Lucky my daughter will have two languages.
Since I got a masters in French as a Second Language, I'm well read on the pros and cons of bilingualism. One of my greatest fears is to create a "semi-lingual" child who hasn't mastered either language.

Before she was born, we used to mix our languages all the time, depending on the level of fatigue, subject matter and emotional intensity. We discussed the One Parent One Language approach versus the Minority Language at Home approach. But in the end, it all came down to the emotional ties to the language - Jérôme didn't feel he could speak to his daughter in a foreign language, no matter how well he mastered it.

When she was born, I immediately spoke to her in English. The obstetrician also happened to be part-American (grandmother from Memphis). But Jérôme needed some time to get used to the idea of speaking French to me and Suzanne while I spoke English. But now, we are so used to it that our linguistic acrobatics don't faze us (interesting and annoying for our friends and family).

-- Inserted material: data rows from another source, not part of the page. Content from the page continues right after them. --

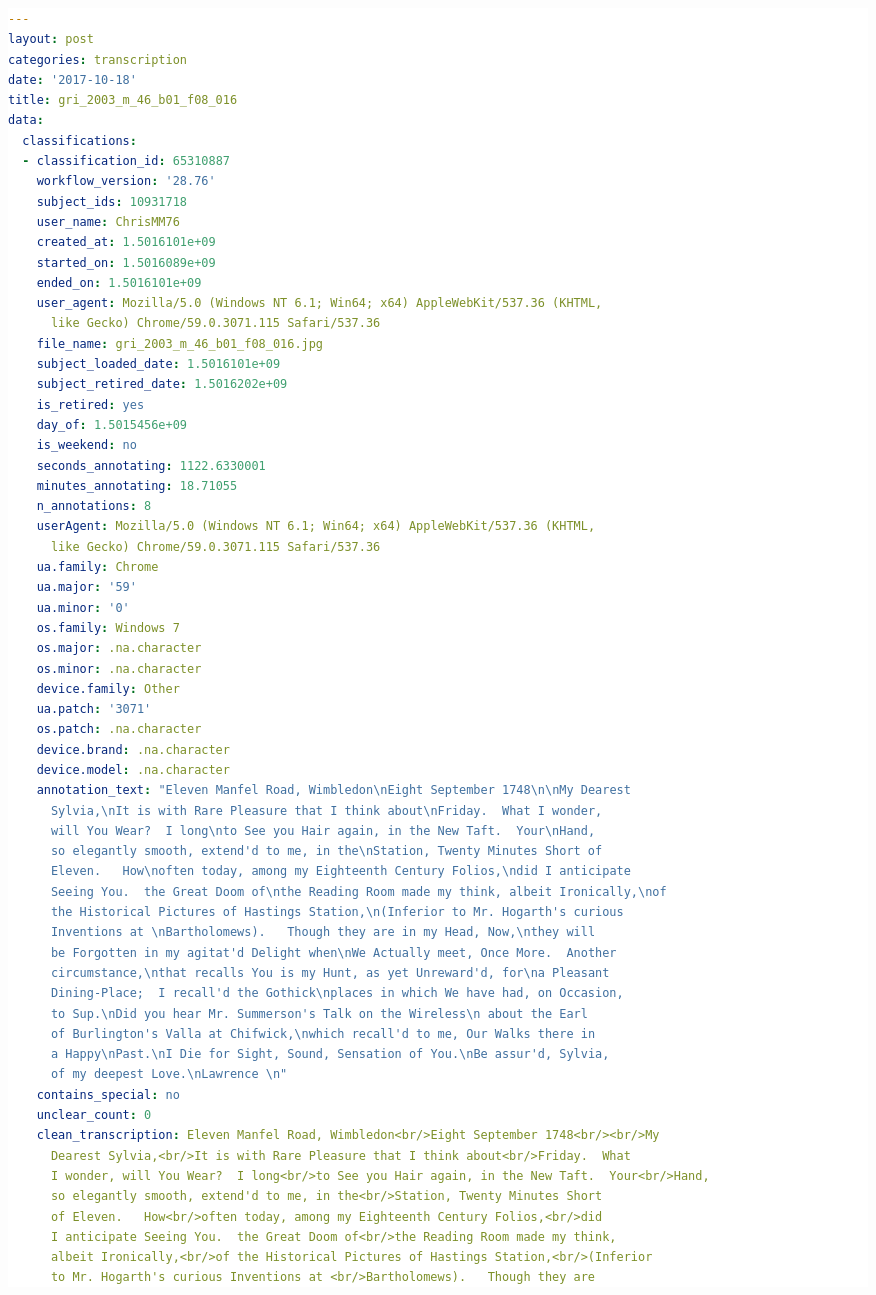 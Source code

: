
 ```yaml
---
layout: post
categories: transcription
date: '2017-10-18'
title: gri_2003_m_46_b01_f08_016
data:
  classifications:
  - classification_id: 65310887
    workflow_version: '28.76'
    subject_ids: 10931718
    user_name: ChrisMM76
    created_at: 1.5016101e+09
    started_on: 1.5016089e+09
    ended_on: 1.5016101e+09
    user_agent: Mozilla/5.0 (Windows NT 6.1; Win64; x64) AppleWebKit/537.36 (KHTML,
      like Gecko) Chrome/59.0.3071.115 Safari/537.36
    file_name: gri_2003_m_46_b01_f08_016.jpg
    subject_loaded_date: 1.5016101e+09
    subject_retired_date: 1.5016202e+09
    is_retired: yes
    day_of: 1.5015456e+09
    is_weekend: no
    seconds_annotating: 1122.6330001
    minutes_annotating: 18.71055
    n_annotations: 8
    userAgent: Mozilla/5.0 (Windows NT 6.1; Win64; x64) AppleWebKit/537.36 (KHTML,
      like Gecko) Chrome/59.0.3071.115 Safari/537.36
    ua.family: Chrome
    ua.major: '59'
    ua.minor: '0'
    os.family: Windows 7
    os.major: .na.character
    os.minor: .na.character
    device.family: Other
    ua.patch: '3071'
    os.patch: .na.character
    device.brand: .na.character
    device.model: .na.character
    annotation_text: "Eleven Manfel Road, Wimbledon\nEight September 1748\n\nMy Dearest
      Sylvia,\nIt is with Rare Pleasure that I think about\nFriday.  What I wonder,
      will You Wear?  I long\nto See you Hair again, in the New Taft.  Your\nHand,
      so elegantly smooth, extend'd to me, in the\nStation, Twenty Minutes Short of
      Eleven.   How\noften today, among my Eighteenth Century Folios,\ndid I anticipate
      Seeing You.  the Great Doom of\nthe Reading Room made my think, albeit Ironically,\nof
      the Historical Pictures of Hastings Station,\n(Inferior to Mr. Hogarth's curious
      Inventions at \nBartholomews).   Though they are in my Head, Now,\nthey will
      be Forgotten in my agitat'd Delight when\nWe Actually meet, Once More.  Another
      circumstance,\nthat recalls You is my Hunt, as yet Unreward'd, for\na Pleasant
      Dining-Place;  I recall'd the Gothick\nplaces in which We have had, on Occasion,
      to Sup.\nDid you hear Mr. Summerson's Talk on the Wireless\n about the Earl
      of Burlington's Valla at Chifwick,\nwhich recall'd to me, Our Walks there in
      a Happy\nPast.\nI Die for Sight, Sound, Sensation of You.\nBe assur'd, Sylvia,
      of my deepest Love.\nLawrence \n"
    contains_special: no
    unclear_count: 0
    clean_transcription: Eleven Manfel Road, Wimbledon<br/>Eight September 1748<br/><br/>My
      Dearest Sylvia,<br/>It is with Rare Pleasure that I think about<br/>Friday.  What
      I wonder, will You Wear?  I long<br/>to See you Hair again, in the New Taft.  Your<br/>Hand,
      so elegantly smooth, extend'd to me, in the<br/>Station, Twenty Minutes Short
      of Eleven.   How<br/>often today, among my Eighteenth Century Folios,<br/>did
      I anticipate Seeing You.  the Great Doom of<br/>the Reading Room made my think,
      albeit Ironically,<br/>of the Historical Pictures of Hastings Station,<br/>(Inferior
      to Mr. Hogarth's curious Inventions at <br/>Bartholomews).   Though they are
```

But our efforts seem to be paying off. Yesterday, I was reading the latest Babybug to Suzanne and I got to a poem with "clap your hands". And she clapped. I kept reading and went back to the poem. And she did it again! So for other bilingual parents out there risking their child's language capacity and eventual emotional stability, I have hope. It even turns out that one of the other kids that Suze plays with at the nanny's has an English speaking father.

Suzanne is also responding in French - she said a couple things to the nanny (dodo, bye...).

The unofficial Lille American playgroup hosted by my friend Deb yesterday will be great for us moms and our little confused bilinguals...it's also a wild dating scene (right, Oliver tackles Suzanne to get a hug).

1 comment:

Deb said...

I think that it is great that we are going to have bilingual children. I wish I was bilingual!

My husband talks to our daughter in French and I talk to her in English (like you). However, sometimes my well intentioned French family members ask me "why don't you speak to her in French?", well, because she will be raised in France, surrounded by French family, going to a French school, so I really doubt that my English is going to hinder her learning French!